LinearAttention¶

LinearAttention - 27¶

Version¶

name: LinearAttention (GitHub)
domain: main
since_version: 27
function: True
support_level: SupportType.COMMON
shape inference: True

This version of the operator has been available since version 27.

Summary¶

Unified linear attention operator for autoregressive decoding (T=1) and prefill (T>1).

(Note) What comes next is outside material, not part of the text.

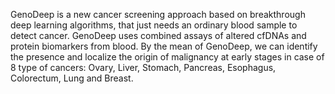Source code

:GenoDeep is a new cancer screening approach based on breakthrough deep learning algorithms, that just needs an ordinary blood sample to detect cancer. GenoDeep uses combined assays of altered cfDNAs and protein biomarkers from blood. By the mean of GenoDeep, we can identify the presence and localize the origin of malignancy at early stages in case of 8 type of cancers: Ovary, Liver, Stomach, Pancreas, Esophagus, Colorectum, Lung and Breast.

The query, key, value, and (where applicable) decay/beta inputs use 3D packed format [B, T, H*D], where heads are flattened into the last dimension; q_num_heads and kv_num_heads are always required and are used to unpack to 4D internally for computation. The optional past_state and present_state are 4D with shape (B, H_kv, d_k, d_v).

Group-query attention (GQA) is supported: q_num_heads must be a positive multiple of kv_num_heads. When q_num_heads == kv_num_heads this reduces to multi-headed linear attention; when q_num_heads > kv_num_heads each KV head (and its recurrent state) is shared by q_num_heads / kv_num_heads query heads (multi-query attention is the special case kv_num_heads == 1).

The update_rule attribute selects the recurrence type:

“linear”: S_t = S_{t-1} + k_t ⊗ v_t; o_t = scale * q_t^T S_t
“gated”: S_t = exp(g_t) * S_{t-1} + k_t ⊗ v_t; o_t = scale * q_t^T S_t
“delta”: S_t = S_{t-1} + β_t * k_t ⊗ (v_t - S_{t-1}^T k_t); o_t = scale * q_t^T S_t
“gated_delta”: S_t = exp(g_t) * S_{t-1} + β_t * k_t ⊗ (v_t - exp(g_t) * S_{t-1}^T k_t); o_t = scale * q_t^T S_t

where g_t is the decay (in log-space), β_t is the update rate, and ⊗ denotes outer product.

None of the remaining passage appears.